Um blog da diáspora blasée


10.5.08

Não se escreve o que se quer, mas o que aparece

Pedaço da entrevista de Gerson Camarotti a Miguel Sousa Tavares (esforço de edição já que a entrevista é grande e toda ela bastante boa), publicada hoje no suplemento Prosa & Verso (primeira página) de O Globo sob o título O livro é um manifesto acerca da liberdade.



Em Portugal, algumas críticas chegaram a apontar incompatibilidades entre a História e o romance. Você receia que isso se repita no Brasil?

MST: Não, não houve algumas críticas. Houve uma, apenas, e de um fulano que, além de se mover por razões pessoais, julga-se dono da história e ninguém mais se pode ocupar dum período que vai do final do século XIX até à primeira metade do século XX, porque ele acha que é um território seu. É um historiador-funcionário público e detesta, como todos os historiadores, que os romancistas se atrevam a invadir os seus domínios.(...)


Em "Equador" há uma cena amorosa entre uma inglesa branca e um nativo negro de S. Tomé e Príncipe. Em "Rio das Flores", o personagem Diogo se apaixona pela negra Benedita. A miscigenação que produziu o povo e a cultura brasileiros tem uma de suas bases no relacionamento sexual entre portugueses e escravos, como apontou Gilberto Freyre. O novo livro reforça esta visão sociológica?
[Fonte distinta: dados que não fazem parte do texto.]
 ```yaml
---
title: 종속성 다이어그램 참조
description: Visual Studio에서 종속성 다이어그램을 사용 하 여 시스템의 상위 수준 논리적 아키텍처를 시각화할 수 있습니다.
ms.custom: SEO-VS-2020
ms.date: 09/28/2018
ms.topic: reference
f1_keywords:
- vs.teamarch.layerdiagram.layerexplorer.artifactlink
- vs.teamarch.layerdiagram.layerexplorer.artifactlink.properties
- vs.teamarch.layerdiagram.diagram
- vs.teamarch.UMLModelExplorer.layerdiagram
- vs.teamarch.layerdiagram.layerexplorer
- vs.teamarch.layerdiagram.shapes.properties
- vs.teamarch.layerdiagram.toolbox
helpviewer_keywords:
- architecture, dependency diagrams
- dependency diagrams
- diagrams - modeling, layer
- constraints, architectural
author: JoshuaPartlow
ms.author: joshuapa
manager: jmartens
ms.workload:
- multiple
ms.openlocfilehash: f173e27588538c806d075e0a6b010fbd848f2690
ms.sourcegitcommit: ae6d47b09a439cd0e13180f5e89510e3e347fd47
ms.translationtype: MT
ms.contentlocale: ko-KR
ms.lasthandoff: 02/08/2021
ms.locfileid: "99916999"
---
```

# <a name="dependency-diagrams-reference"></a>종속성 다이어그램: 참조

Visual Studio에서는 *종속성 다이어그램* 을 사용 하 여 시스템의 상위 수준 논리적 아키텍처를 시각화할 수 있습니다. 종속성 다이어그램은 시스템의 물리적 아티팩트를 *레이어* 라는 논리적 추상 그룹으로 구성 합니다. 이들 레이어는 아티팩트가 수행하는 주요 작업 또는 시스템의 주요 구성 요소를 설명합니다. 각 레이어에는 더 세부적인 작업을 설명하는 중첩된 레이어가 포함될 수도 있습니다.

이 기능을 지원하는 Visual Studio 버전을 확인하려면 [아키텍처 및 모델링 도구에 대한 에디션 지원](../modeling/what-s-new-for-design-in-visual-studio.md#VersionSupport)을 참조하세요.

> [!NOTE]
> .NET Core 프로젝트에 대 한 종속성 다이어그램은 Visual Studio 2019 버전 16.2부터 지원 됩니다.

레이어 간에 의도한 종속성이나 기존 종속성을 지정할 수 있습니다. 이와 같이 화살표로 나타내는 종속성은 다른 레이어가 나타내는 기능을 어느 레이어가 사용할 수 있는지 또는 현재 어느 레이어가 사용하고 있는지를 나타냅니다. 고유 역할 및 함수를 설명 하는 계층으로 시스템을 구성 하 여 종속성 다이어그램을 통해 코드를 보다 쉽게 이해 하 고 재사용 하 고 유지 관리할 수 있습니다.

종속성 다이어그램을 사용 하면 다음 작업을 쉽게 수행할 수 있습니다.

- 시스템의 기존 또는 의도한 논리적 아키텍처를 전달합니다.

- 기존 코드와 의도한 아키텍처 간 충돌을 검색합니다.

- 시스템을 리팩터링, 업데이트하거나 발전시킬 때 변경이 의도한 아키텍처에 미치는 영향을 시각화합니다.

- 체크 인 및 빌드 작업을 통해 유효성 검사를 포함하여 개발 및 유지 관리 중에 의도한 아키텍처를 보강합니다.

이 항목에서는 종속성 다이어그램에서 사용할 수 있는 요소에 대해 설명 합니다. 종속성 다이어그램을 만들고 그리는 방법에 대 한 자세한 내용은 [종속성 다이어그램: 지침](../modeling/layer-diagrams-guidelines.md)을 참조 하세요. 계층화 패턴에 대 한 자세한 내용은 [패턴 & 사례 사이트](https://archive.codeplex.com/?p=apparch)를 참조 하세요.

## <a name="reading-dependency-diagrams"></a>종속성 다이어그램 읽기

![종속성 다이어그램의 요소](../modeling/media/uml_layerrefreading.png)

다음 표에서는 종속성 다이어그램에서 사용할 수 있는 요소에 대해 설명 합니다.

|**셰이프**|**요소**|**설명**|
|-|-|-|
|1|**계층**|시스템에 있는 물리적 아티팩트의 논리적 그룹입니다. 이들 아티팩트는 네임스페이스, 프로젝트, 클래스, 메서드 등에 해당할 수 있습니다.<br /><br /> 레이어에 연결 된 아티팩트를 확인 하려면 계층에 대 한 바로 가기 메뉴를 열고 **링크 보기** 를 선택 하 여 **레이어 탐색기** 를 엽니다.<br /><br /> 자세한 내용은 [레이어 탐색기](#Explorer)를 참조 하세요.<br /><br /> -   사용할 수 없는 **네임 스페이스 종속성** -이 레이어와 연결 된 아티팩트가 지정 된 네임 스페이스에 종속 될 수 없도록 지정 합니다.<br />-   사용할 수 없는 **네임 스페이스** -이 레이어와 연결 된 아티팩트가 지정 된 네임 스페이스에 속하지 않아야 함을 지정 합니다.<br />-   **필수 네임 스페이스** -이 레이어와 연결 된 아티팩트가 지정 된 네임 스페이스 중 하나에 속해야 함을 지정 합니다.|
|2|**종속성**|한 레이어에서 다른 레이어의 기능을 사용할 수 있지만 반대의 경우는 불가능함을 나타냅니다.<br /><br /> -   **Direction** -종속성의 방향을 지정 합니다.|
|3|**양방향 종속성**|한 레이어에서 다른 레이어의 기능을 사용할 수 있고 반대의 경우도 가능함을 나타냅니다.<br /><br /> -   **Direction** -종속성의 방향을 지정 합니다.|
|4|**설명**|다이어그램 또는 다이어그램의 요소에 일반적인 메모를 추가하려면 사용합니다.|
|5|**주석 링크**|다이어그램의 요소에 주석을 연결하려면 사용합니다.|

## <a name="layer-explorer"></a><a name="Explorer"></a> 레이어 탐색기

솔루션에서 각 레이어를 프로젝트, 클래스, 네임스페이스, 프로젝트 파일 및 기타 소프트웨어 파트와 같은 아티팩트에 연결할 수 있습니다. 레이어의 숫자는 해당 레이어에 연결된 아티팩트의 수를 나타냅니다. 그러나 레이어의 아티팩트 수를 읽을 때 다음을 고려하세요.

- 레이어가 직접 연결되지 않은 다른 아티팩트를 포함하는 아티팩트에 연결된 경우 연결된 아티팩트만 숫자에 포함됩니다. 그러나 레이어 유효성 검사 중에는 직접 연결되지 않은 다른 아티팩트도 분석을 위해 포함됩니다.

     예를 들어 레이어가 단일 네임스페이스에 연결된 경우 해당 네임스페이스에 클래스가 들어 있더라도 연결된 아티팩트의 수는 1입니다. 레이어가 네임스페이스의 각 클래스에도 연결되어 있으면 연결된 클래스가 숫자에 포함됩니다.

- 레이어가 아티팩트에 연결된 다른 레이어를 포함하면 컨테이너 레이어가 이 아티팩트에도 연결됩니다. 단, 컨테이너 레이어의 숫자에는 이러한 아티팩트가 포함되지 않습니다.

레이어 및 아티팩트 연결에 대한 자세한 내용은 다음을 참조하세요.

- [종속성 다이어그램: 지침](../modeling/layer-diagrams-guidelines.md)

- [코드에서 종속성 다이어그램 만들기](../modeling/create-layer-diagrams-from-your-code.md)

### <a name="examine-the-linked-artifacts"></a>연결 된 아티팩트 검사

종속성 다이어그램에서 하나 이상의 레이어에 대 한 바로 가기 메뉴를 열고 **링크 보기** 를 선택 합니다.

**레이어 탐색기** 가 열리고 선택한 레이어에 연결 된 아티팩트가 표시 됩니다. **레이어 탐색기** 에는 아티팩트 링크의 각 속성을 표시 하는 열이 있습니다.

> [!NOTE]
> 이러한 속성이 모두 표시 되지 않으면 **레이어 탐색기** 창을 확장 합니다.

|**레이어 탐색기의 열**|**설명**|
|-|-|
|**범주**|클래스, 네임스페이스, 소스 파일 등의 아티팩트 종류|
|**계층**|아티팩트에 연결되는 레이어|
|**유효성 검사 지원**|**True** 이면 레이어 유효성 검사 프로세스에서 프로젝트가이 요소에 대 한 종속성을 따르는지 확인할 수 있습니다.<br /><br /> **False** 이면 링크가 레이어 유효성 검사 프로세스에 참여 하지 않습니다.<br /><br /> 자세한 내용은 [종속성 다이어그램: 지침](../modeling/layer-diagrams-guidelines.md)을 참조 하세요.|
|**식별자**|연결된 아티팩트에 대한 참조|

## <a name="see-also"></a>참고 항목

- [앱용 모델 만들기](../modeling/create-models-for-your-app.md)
MST: Não, não. Não há nada sociológico nem tese alguma oculta. É uma coisa pessoal e sexual: as negras atraem-me. Sempre me atraíram. Parece que é um cromossoma lusitano. E o Senhor disse: os portugueses serão, entre todos os colonizadores de África, os únicos que se misturarão com as mulheres locais. E eu percebo muito bem as razões dos meus avozinhos.


Hoje existe diálogo entre a literatura feita em Portugal e em países africanos de língua portuguesa, como Angola e Moçambique, com a literatura feita no Brasil?


MST: Deixe-me tentar explicar melhor, e acredite que não há aqui arrogância alguma: eu não frequento meios, nem tertúlias, nem conferências literárias. No princípio, por causa das edições estrangeiras de "Equador", andei por aí, nas feiras literárias mais badaladas e achei insuportável. Tirando a Festa de Paraty, que é uma coisa muito especial e uma terra onde vou fora de época com um imenso prazer, acho intragável o ambiente entre as vedetas literárias das feiras internacionais, os seus agentes, os seus editores e os seus jornalistas privados.(...)


Você pretende continuar escrevendo romances históricos?


MST: (...) Se tivesse que escolher já, diria que não: que não tenho saudades de gastar três anos da minha vida a pesquisar e escrever um livro, dia após dia, cortado do mundo e da vida normal. Escolheria escrever com menos sofrimento e mais prazer. Mas nunca se sabe: não se escreve o que se quer, mas o que aparece.


Rio Das Flores, Ed. Companhia das Letras, é lançado dia 26, na Livraria da Travessa, em Ipanema.